The Arts Society Auckland
Founded in 2004 as The Auckland Decorative & Fine Arts Society Incorporated, our society has a new life now as The Arts Society Auckland in line with our parent body in UK.
We meet on eight Wednesday evenings during the year at 7.30 to enjoy diverse and stimulating lectures on arts-related topics, delivered by lecturers primarily from the UK. We also help contribute to the preservation of our NZ artistic heritage and promotion of art education. TASA has donated over $80,000 to the Auckland Art Gallery Toi o Tamaki since our inception and continues to assist its programmes of conservation and education.
our 2026 programme
The success of our Societies is built on the high quality of presentations delivered by experts in their field. Many of these are accredited in the UK for their subject matter and presentation skills.
Our venue is the Rialto in Newmarket with its luxuriously comfortable seats. In 2026 we offer seven The Arts Society speakers from the UK and one Australian-based. Six of these will be with us in person and two will come via live broadcast from the UK. With the online talks, there are opportunities to view additional online topics from home, tuning in to the gatherings hosted by the other Societies around the country. Most members will therefore have the opportunity of enjoying up to 16 top calibre lectures.
Guests are welcome for $35, paid online prior, or in cash on the evening. We ask that members let us know the name/s of their guests so that we can prepare name tags.
Membership
Full year subscription is $270.00; Half year $135.00 (lectures 1-4) with the option of renewing for the second half of the year.
We offer an Early Bird subscription offer of $250 for the year if paid by 1 December 2025.
To join as a new member or rejoin please download the TASA 2026 Membership Form & Programme
For membership enquiries email tasaauckland@gmail.com Membership pays for our venue and for refreshments after the lecture. These two are our major expenses along with lecturers’ fees.
Our account details are AkDFAS 12-3042-0379470-00.

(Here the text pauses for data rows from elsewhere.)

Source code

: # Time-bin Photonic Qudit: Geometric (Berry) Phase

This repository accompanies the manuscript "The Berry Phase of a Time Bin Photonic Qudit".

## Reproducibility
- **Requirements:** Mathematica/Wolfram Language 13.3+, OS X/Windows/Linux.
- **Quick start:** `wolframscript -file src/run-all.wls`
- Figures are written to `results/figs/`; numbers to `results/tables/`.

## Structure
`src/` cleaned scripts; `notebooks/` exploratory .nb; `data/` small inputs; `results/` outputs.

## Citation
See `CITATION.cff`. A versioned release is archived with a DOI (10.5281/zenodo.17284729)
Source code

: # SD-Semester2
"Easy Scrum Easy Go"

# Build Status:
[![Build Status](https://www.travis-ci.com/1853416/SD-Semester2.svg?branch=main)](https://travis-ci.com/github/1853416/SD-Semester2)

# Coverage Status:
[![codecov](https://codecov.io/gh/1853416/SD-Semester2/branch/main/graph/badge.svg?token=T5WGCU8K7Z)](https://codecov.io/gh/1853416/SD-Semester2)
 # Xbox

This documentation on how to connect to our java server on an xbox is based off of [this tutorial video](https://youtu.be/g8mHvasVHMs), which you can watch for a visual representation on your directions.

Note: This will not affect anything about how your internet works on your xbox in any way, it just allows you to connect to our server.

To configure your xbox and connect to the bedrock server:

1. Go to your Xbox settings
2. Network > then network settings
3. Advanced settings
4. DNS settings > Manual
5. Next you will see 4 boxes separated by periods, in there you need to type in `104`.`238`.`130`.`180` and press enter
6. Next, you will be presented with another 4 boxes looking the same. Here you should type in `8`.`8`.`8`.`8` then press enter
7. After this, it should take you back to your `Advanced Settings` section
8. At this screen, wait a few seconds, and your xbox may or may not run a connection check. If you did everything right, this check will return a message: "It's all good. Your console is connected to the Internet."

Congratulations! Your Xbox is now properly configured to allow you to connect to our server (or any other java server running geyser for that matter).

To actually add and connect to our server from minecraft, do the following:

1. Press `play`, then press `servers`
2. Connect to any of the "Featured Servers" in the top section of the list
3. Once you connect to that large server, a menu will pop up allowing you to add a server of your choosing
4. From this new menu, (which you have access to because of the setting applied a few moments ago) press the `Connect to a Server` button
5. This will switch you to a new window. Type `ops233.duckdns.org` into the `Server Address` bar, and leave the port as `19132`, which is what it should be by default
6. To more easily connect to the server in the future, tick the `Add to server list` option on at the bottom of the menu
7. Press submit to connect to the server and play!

For general enquiries email tasaauckland@gmail.com
Auckland – 2026 Lecturer Biographies and Topics
Susannah Fullerton
Auckland Date : Wednesday 25 February 2026 – 7.30pm
Susannah Fullerton, OAM FRSN, is Sydney’s best-known lecturer on classic novels. She lectures regularly at the State Library of NSW, at conferences, schools and libraries. She is a registered speaker for ArtsNational (previously the Australian Decorative and Fine Arts Society). She gives talks on famous writers and their novels, poems and plays at a great variety of places around NSW, Australia and overseas. Susannah has been President of the Jane Austen Society of Australia for almost 30 years. She is also Patron of the Kipling Society of Australia, a founding member of the NSW Dickens Society and of the Australian Brontë Association. She is a Lady Patroness of the International Heyer Society.
Susannah loves to share her passion for great works of literature. In addition to being the author of several books on literary figures and topics, she has published articles and reviews, organised literary events and conferences, is a tour leader and literary awards judge, and is often interviewed on TV and radio about literary concerns.
TEN NOVELS THAT CHANGED THE WORLD
Literature has always had the power to change – just think of the impact of the King James Bible, Darwin’s On the Origin of Species, Dr Johnson’s Dictionary, Freud’s The Interpretation of Dreams, Marx’s The Communist Manifesto and Betty Friedan’s The Feminine Mystique. And yet fiction too has the power to change – to evoke sympathy, to make us take on different opinions, and even to bring about political and legal change. This talk examines ten novels which altered our world, when it came to race relations, charity, the shape of literature, and the plight of the poor and the different. Discover which novels have had universal impact and be encouraged to think about which books you would select as having in some way brought about enormous change.
James Butterwick
Auckland Date : Wednesday 8 April 2026 – Broadcast Live from the UK – 7.30pm
James Butterwick began collecting and selling Ukrainian and Russian Art in 1985 and has established himself as one of the world’s leading dealers and experts in the field. From 1994, he lived in Moscow, becoming the only foreign member of the Russian Society of Private Collectors, forming collections, contributing to museum exhibitions and reading lectures on the history of Russian Art. In 2013, he visited Kyiv, the first of over fifty visits to Ukraine before the start of the war.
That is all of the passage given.